Powell River is situated within a Temperate Coastal Rainforest, Coastal Western Hemlock biogeoclimatic zone.
On average, the CWH is the rainiest biogeoclimatic zone in British Columbia. The zone typically has a cool mesothermal climate: cool summers (although)hot dry spells can be frequent) and, mild winters. Mean annual temperature is about 8°C and ranges from 5.2 to 10.5°C among the CWH subzones. The mean monthly temperature is above 10°C for 4-6 months of the year. The mean temperature of the coldest month is 0.2°C and ranges from -6.6 to 4.7°C among the subzones. Mean annual precipitation for the zone as a whole is 2228 mm, and ranges from 1000 to 4400 mm (and probably more in some areas). Less than 15% of total precipitation occurs as snowfall in the south,but as much as 40-50% in the northern parts of the zone.
The river was named for Israel Wood Powell, who was at that time superintendent of Indian Affairs for BC. He was travelling up the coast of BC in the 1880s and the river and lake were named in his honour.
The pulp mill was started in 1908, with a corresponding townsite company town commenced in 1910: the first roll of paper was produced in 1912. Similarly, large logging companies had earlier moved in to take advantage of the huge timber. Brooks, Scanlon & Obrien; Bloedel, Stewart and Welch; and Theodosia Logging were but a few logging companies, with the Brooks brothers and M.J. Scanlon forming the Powell River Company, western Canada's first pulp and paper mill. The Historic Townsite was designated a National Historic District by Parks and Monuments Canada in 1995, recognizing the exceptionally well preserved early 20th Century planned community, rooted firmly in the Garden City Design Movement and the Arts and Crafts philosophy.

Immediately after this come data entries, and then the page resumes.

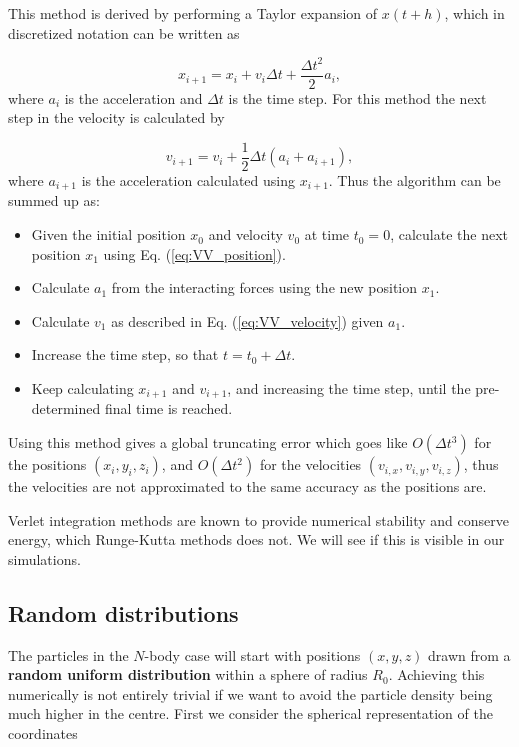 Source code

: \documentclass{article}
\begin{document}
\begin{multicols}{2}
This method is derived by performing a Taylor expansion of $x(t+h)$, which in discretized notation can be written as

\begin{equation}\label{eq:VV_position}
	x_{i+1} = x_i + v_i \Delta t + \frac{\Delta t^2}{2}a_i,
\end{equation}
where $a_i$ is the acceleration and $\Delta t$ is the time step. For this method the next step in the velocity is calculated by

\begin{equation}\label{eq:VV_velocity}
	v_{i+1} = v_i + \frac{1}{2}\Delta t (a_i + a_{i+1}),
\end{equation}
where $a_{i+1}$ is the acceleration calculated using $x_{i+1}$. Thus the algorithm can be summed up as:

\begin{itemize}
	\item Given the initial position $x_0$ and velocity $v_0$ at time $t_0 = 0$, calculate the next position $x_1$ using Eq. (\ref{eq:VV_position}).
	\item Calculate $a_1$ from the interacting forces using the new position $x_1$.
	\item Calculate $v_1$ as described in Eq. (\ref{eq:VV_velocity}) given $a_1$.
	\item Increase the time step, so that $t = t_0 + \Delta t$. 
	\item Keep calculating $x_{i+1}$ and $v_{i+1}$, and increasing the time step, until the pre-determined final time is reached.
\end{itemize}
Using this method gives a global truncating error which goes like $O(\Delta t^3)$ for the positions $(x_i,y_i,z_i)$, and $O(\Delta t^2)$ for the velocities $(v_{i,x},v_{i,y},v_{i,z})$, thus the velocities are not approximated to the same accuracy as the positions are. 

Verlet integration methods are known to provide numerical stability and conserve energy, which Runge-Kutta methods does not. We will see if this is visible in our simulations.




\subsection{Random distributions}
The particles in the $N$-body case will start with positions $(x,y,z)$ drawn from a \textbf{random uniform distribution} within a sphere of radius $R_0$. Achieving this numerically is not entirely trivial if we want to avoid the particle density being much higher in the centre. First we consider the spherical representation of the coordinates


\end{multicols}
\end{document}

When the British Columbia Credit Unions Act was passed in 1939, a study club organized by local millworkers secured the first charter with a deposit of $48.30. The mill provided a small office space at very low rent in the early years. By 1955, when Powell River Credit Union(now 'First Credit Union') moved into a permanent office, it had over 3,000 members and $1 million in assets.
The pulp mill in Powell River was at one time the largest pulp mill in the world. It has significantly cut back on production and now produces specialty paper for Catalyst Paper Corporation. The subsequent diversification of the local economy led to an increased focus on ecotourism and the arts, in addition to more traditional resources like mining, fishing, and general forestry. In recognition of its strong arts & cultural programs, Powell River was named a "Cultural Capital of Canada" in 2004.
The population of the Powell River Regional District is (2001 Census) 19,765. Of this 12,983 live in the District Municipality of Powell River. Although these numbers have remained static since the 1970s, recent (2006) figures indicate that the regional population is showing signs of renewed growth, and may have reached 22,000.
The Powell River area is the traditional home to the [[Tla'Amin)] nation of the Coast Salish people, who still reside there to this day in their traditional village of Sliammon.